19.6 Availability
- Core Goal: High availability - The database system should continue functioning (or “remain available”) even in the presence of failures. This is crucial for distributed systems, where failures are more likely.
- Robustness: The ability to continue operation even with different types of failures.
Key Concepts
-
Failure Detection: The system must be able to detect that a failure has occurred. This can be done through:
- Monitoring message transmissions and acknowledgments. Repeated failures to receive acknowledgments suggest a link or site failure.
- Timeouts: If a response is not received within a certain time, assume failure.
-
Reconfiguration: After a failure is detected, the system must reconfigure itself to:
- Continue processing transactions (possibly with reduced performance).
- Isolate the failed component(s).
-
Recovery: When a failed component (site or link) is repaired, the system must integrate it back into the active system.
-
Distinguishing Failures is Hard: It’s often difficult to distinguish between:
- Site failure.
- Link failure.
- Network partition.
This ambiguity makes designing robust systems challenging. A site might appear to be down when it’s actually just isolated due to a network partition.
Types of Failures (and basic handling)
- Message Loss: Handled by retransmission (using protocols like TCP/IP).
- Link Failure:
- The network may try to find an alternative route.
- If no alternative route exists, it may indicate a network partition.
- Site Failure: Detected when other sites cannot communicate with it.
- Network Partition: The network is split into two or more partitions that cannot communicate with each other. A partition can consist of a single node.
Reconfiguration Procedures
When a failure is detected, a reconfiguration procedure must be initiated.
-
Aborting Transactions:
- Transactions active at a failed/inaccessible site at the time of failure should be aborted.
- This is important because these transactions might hold locks at active sites, blocking other transactions. Waiting for the failed site to recover could cause significant delays.
- With data replication, reads and updates are possible even if some replicas are inaccessible.
-
Updating the Catalog:
- If replicated data were stored at a failed/inaccessible site, the catalog (system metadata) must be updated.
- This prevents queries from trying to access the unavailable copy.
- When a failed site recovers, the catalog must be updated again, and the data at the site brought up-to-date.
-
Electing a New Server (if necessary):
- If a central server (e.g., name server, concurrency coordinator, deadlock detector) fails, an election must be held to choose a replacement.
-
Consistency Constraints (during reconfiguration): Reconfiguration schemes must be designed to work correctly even in the case of network partitions. Specifically, they must avoid these situations:
- Two or more central servers being elected in different partitions.
- Multiple partitions independently updating a replicated data item.
19.6.1 Majority-Based Approach
- Extends: The majority protocol for concurrency control (Section 19.5.1.4).

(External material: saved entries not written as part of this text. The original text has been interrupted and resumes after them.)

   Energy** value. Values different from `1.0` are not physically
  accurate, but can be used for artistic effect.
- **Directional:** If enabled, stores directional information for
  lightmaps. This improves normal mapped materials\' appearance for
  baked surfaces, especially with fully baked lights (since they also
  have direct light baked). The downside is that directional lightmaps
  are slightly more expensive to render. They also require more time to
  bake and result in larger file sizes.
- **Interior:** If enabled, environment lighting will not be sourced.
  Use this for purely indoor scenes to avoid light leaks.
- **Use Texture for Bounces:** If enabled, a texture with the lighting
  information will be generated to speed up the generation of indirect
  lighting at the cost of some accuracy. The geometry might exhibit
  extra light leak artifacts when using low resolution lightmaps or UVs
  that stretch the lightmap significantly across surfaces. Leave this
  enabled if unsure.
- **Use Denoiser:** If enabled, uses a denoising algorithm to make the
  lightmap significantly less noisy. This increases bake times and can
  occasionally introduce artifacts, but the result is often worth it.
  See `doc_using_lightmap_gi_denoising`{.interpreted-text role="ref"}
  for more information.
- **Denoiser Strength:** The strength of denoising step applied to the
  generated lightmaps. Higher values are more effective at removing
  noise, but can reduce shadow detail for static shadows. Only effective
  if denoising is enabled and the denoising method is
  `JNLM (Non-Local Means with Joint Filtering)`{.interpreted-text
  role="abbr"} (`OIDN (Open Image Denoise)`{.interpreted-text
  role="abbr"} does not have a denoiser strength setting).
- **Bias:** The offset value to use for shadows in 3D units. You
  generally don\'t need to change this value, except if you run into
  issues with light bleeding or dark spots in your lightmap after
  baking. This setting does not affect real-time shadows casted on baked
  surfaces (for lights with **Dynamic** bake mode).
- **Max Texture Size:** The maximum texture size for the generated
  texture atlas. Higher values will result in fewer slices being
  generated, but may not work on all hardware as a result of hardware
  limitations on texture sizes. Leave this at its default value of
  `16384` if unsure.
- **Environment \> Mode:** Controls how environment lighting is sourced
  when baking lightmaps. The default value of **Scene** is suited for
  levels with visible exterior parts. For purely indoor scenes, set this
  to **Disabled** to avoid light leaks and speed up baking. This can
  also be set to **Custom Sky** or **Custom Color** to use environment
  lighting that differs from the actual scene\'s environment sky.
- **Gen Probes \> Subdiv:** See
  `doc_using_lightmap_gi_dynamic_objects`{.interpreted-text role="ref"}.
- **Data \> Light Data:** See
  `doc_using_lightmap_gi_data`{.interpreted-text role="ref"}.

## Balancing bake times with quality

- Version numbers: Each data object stores a version number.
-
Mechanism:
- Locking: To update an object, a transaction must obtain a lock on a majority of the replicas.
- Reading: Read operations look at all locked replicas and use the value from the replica with the highest version number. (Optionally, they can update older replicas).
- Writing:
- Read all replicas (like a read operation) to determine the highest version number.
- The new version number is one greater than the highest version number.
- Write to all locked replicas (which must be a majority) and update their version numbers.
-
Failure Tolerance: Transactions can proceed as long as:
- A majority of replicas of all written objects are available at commit time.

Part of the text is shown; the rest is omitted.